REPUBLIKA.CO.ID, JAKARTA -- Anggota DPR RI dari Fraksi Partai Keadilan Sejahtera (FPKS) Mardani Ali Sera mengatakan kualitas konsolidasi demokrasi di Indonesia mengalami dinamika yang fluktuatif. Ia juga menyebut kualitas demokrasi sangat ditentukan oleh perilaku elite politik baik etika maupun logikanya.
"Etika dan logika elite itu harus betul-betul merupakan etika publik, karena logika publik itu mencontoh dari logika elite. Ibaratnya, 'guru kencing berdiri, murid kencing berlari'," kata Mardani Ali Sera, pada diskusi "Dialog Kenegaraan: Langkah Demokrasi Republik Indonesia Setelah Usia ke-74" di Gedung MPR/DPR/DPD RI, Jakarta, Rabu (14/8).
Menurut Mardani, Indonesia menerapkan demokrasi pada era reformasi sejak 1998, kondisinya terus mengalami fluktuasi sampai saat ini yang ditentukan oleh faktor elite dan bukan masyarakat. "Masyarakat terlibat langsung dalam penentuan arah demokrasi hanya sekitar satu menit, ketika memberikan hak suaranya di TPS (tempat pemungutan suara) pada pemilu dan pilkada," katanya.
Mardani menjelaskan, kalau elite politik berperilaku baik, maka secara etika dan logika, masyarakat akan mendukung. Sebaliknya, kalau elite politik berperilaku buruk, masyarakat akan memberikan respons bisa lebih buruk.
"Karena itu, jangan salahkan masyarakat jika berperilaku buruk," katanya.
Pada kesempatan tersebut, Mardani juga menjelaskan, penerapan demokrasi dan kaitannya dengan pertumbuhan ekonomi nasional. Menurut Mardani, ekonomi nasional Indonesia akan tumbuh baik jika Indonesia mengikuti tren perkembangan dunia, yang saat ini sudah memasuki industri 4.0 dan ekonomi kreatif.
Salah satu bentuk ekonomi kreatif yang dicontohkan oleh Mardani adalah beralihnya jasa angkutan rakyat yakni ojek, dari ojek pangkalan menjadi ojek online. "Kalau Indonesia tidak mengikuti trenpertumbuhan ekonomi dunia, yang terkoneksi menjadi ekonomi kreatif, maka pertumbuhan ekonomi Indonesia juga berjalan lamban," katanya.

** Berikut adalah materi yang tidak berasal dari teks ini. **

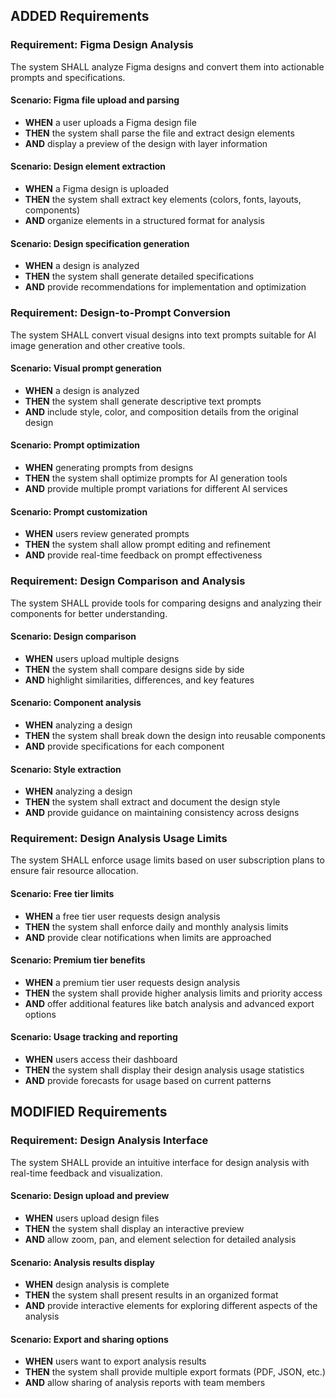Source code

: ## ADDED Requirements
### Requirement: Figma Design Analysis
The system SHALL analyze Figma designs and convert them into actionable prompts and specifications.

#### Scenario: Figma file upload and parsing
- **WHEN** a user uploads a Figma design file
- **THEN** the system shall parse the file and extract design elements
- **AND** display a preview of the design with layer information

#### Scenario: Design element extraction
- **WHEN** a Figma design is uploaded
- **THEN** the system shall extract key elements (colors, fonts, layouts, components)
- **AND** organize elements in a structured format for analysis

#### Scenario: Design specification generation
- **WHEN** a design is analyzed
- **THEN** the system shall generate detailed specifications
- **AND** provide recommendations for implementation and optimization

### Requirement: Design-to-Prompt Conversion
The system SHALL convert visual designs into text prompts suitable for AI image generation and other creative tools.

#### Scenario: Visual prompt generation
- **WHEN** a design is analyzed
- **THEN** the system shall generate descriptive text prompts
- **AND** include style, color, and composition details from the original design

#### Scenario: Prompt optimization
- **WHEN** generating prompts from designs
- **THEN** the system shall optimize prompts for AI generation tools
- **AND** provide multiple prompt variations for different AI services

#### Scenario: Prompt customization
- **WHEN** users review generated prompts
- **THEN** the system shall allow prompt editing and refinement
- **AND** provide real-time feedback on prompt effectiveness

### Requirement: Design Comparison and Analysis
The system SHALL provide tools for comparing designs and analyzing their components for better understanding.

#### Scenario: Design comparison
- **WHEN** users upload multiple designs
- **THEN** the system shall compare designs side by side
- **AND** highlight similarities, differences, and key features

#### Scenario: Component analysis
- **WHEN** analyzing a design
- **THEN** the system shall break down the design into reusable components
- **AND** provide specifications for each component

#### Scenario: Style extraction
- **WHEN** analyzing a design
- **THEN** the system shall extract and document the design style
- **AND** provide guidance on maintaining consistency across designs

### Requirement: Design Analysis Usage Limits
The system SHALL enforce usage limits based on user subscription plans to ensure fair resource allocation.

#### Scenario: Free tier limits
- **WHEN** a free tier user requests design analysis
- **THEN** the system shall enforce daily and monthly analysis limits
- **AND** provide clear notifications when limits are approached

#### Scenario: Premium tier benefits
- **WHEN** a premium tier user requests design analysis
- **THEN** the system shall provide higher analysis limits and priority access
- **AND** offer additional features like batch analysis and advanced export options

#### Scenario: Usage tracking and reporting
- **WHEN** users access their dashboard
- **THEN** the system shall display their design analysis usage statistics
- **AND** provide forecasts for usage based on current patterns

## MODIFIED Requirements
### Requirement: Design Analysis Interface
The system SHALL provide an intuitive interface for design analysis with real-time feedback and visualization.

#### Scenario: Design upload and preview
- **WHEN** users upload design files
- **THEN** the system shall display an interactive preview
- **AND** allow zoom, pan, and element selection for detailed analysis

#### Scenario: Analysis results display
- **WHEN** design analysis is complete
- **THEN** the system shall present results in an organized format
- **AND** provide interactive elements for exploring different aspects of the analysis

#### Scenario: Export and sharing options
- **WHEN** users want to export analysis results
- **THEN** the system shall provide multiple export formats (PDF, JSON, etc.)
- **AND** allow sharing of analysis reports with team members


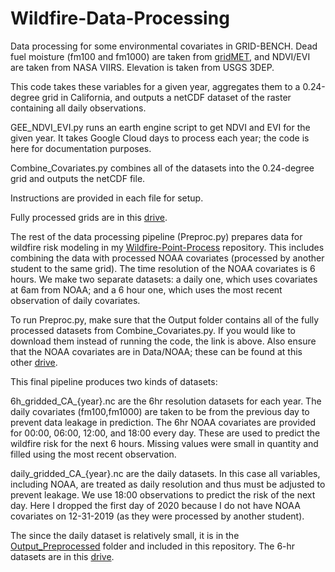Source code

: # Wildfire-Data-Processing

Data processing for some environmental covariates in GRID-BENCH. Dead fuel moisture (fm100 and fm1000) are taken from [gridMET](https://www.climatologylab.org/gridmet.html), and NDVI/EVI are taken from NASA VIIRS. Elevation is taken from USGS 3DEP.

This code takes these variables for a given year, aggregates them to a 0.24-degree grid in California, and outputs a netCDF dataset of the raster containing all daily observations.

GEE_NDVI_EVI.py runs an earth engine script to get NDVI and EVI for the given year. It takes Google Cloud days to process each year; the code is here for documentation purposes.

Combine_Covariates.py combines all of the datasets into the 0.24-degree grid and outputs the netCDF file.

Instructions are provided in each file for setup.

Fully processed grids are in this [drive](https://drive.google.com/drive/folders/1a0kcB2FzTs5uLb4Wnd1M15fE1iyw5Atc?usp=sharing).

The rest of the data processing pipeline (Preproc.py) prepares data for wildfire risk modeling in my [Wildfire-Point-Process](https://github.com/9Dread/Wildfire-Point-Process) repository. This includes combining the data with processed NOAA covariates (processed by another student to the same grid). The time resolution of the NOAA covariates is 6 hours. We make two separate datasets: a daily one, which uses covariates at 6am from NOAA; and a 6 hour one, which uses the most recent observation of daily covariates.

To run Preproc.py, make sure that the Output folder contains all of the fully processed datasets from Combine_Covariates.py. If you would like to download them instead of running the code, the link is above. Also ensure that the NOAA covariates are in Data/NOAA; these can be found at this other [drive](https://drive.google.com/drive/folders/12y_q1weaaF-ymQpaso2PBtlecjfMWvdx?usp=sharing).

This final pipeline produces two kinds of datasets:

6h_gridded_CA_{year}.nc are the 6hr resolution datasets for each year. The daily covariates (fm100,fm1000) are taken to be from the previous day to prevent data leakage in prediction. The 6hr NOAA covariates are provided for 00:00, 06:00, 12:00, and 18:00 every day. These are used to predict the wildfire risk for the next 6 hours. Missing values were small in quantity and filled using the most recent observation.

daily_gridded_CA_{year}.nc are the daily datasets. In this case all variables, including NOAA, are treated as daily resolution and thus must be adjusted to prevent leakage. We use 18:00 observations to predict the risk of the next day. Here I dropped the first day of 2020 because I do not have NOAA covariates on 12-31-2019 (as they were processed by another student).

The since the daily dataset is relatively small, it is in the [Output_Preprocessed](Output_Preprocessed) folder and included in this repository. The 6-hr datasets are in this [drive](https://drive.google.com/drive/folders/1KGSzYTvCHx74Bo6F5DgDdEgatKCvEukw?usp=sharing).
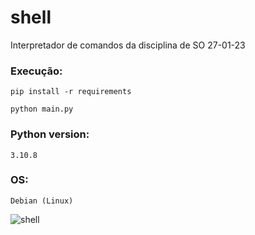 # shell
Interpretador de comandos da disciplina de SO 27-01-23


### Execução:


    pip install -r requirements

    python main.py
   

### Python version:

   
    3.10.8
   
   
### OS:

    Debian (Linux)


![shell](https://user-images.githubusercontent.com/88283829/215017080-6a9f2f0f-c5d1-496e-8229-b506fa29c351.png)
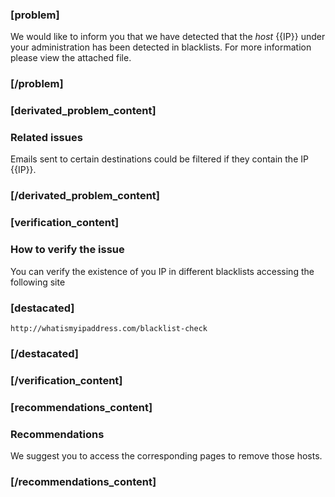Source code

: ### [problem]

We would like to inform you that we have detected that the *host* {{IP}} under your administration has been detected in blacklists. For more information please view the attached file.

### [/problem]

### [derivated_problem_content]
### Related issues

Emails sent to certain destinations could be filtered if they contain the IP  {{IP}}.

### [/derivated_problem_content]


### [verification_content]
### How to verify the issue
You can verify the existence of you IP in different blacklists accessing the following site
### [destacated]
    http://whatismyipaddress.com/blacklist-check
### [/destacated]
### [/verification_content]

### [recommendations_content]
### Recommendations

We suggest you to access the corresponding pages to remove those hosts.

### [/recommendations_content]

Mardani juga menyinggung soal pembangunan sumber daya manusia, setelah Indonesia merdeka selama 74 tahun. "Kalau mencermati kualitas sumber daya manusia dari pendekatan pendidikan, Indonesia sudah tertanggal dari Malaysia dan Singapura," katanya.
Anggota Komisi II DPR RI ini menegaskan, dalam waktu 74 tahun, sebenarnya sudah sangat cukup untuk membentuk dan meningkatkan kualitas sumber daya manusia. "Apalagi, Indonesia pada 1955 sudah mampu mengorganisir negara-negara di Asia dan Afrika melalui kegiatan KAA (Konferensi Asia Afrika)," katanya.
Mardani mengusulkan, untuk memberdayakan SDM, pemerintah sepatutnya menyelenggarakan pendidikan yang berkualitas dan merata dengan biaya terjangkau oleh masyarakat. "Pendidikan juga akan memperkuat budaya asli Indonesia," katanya.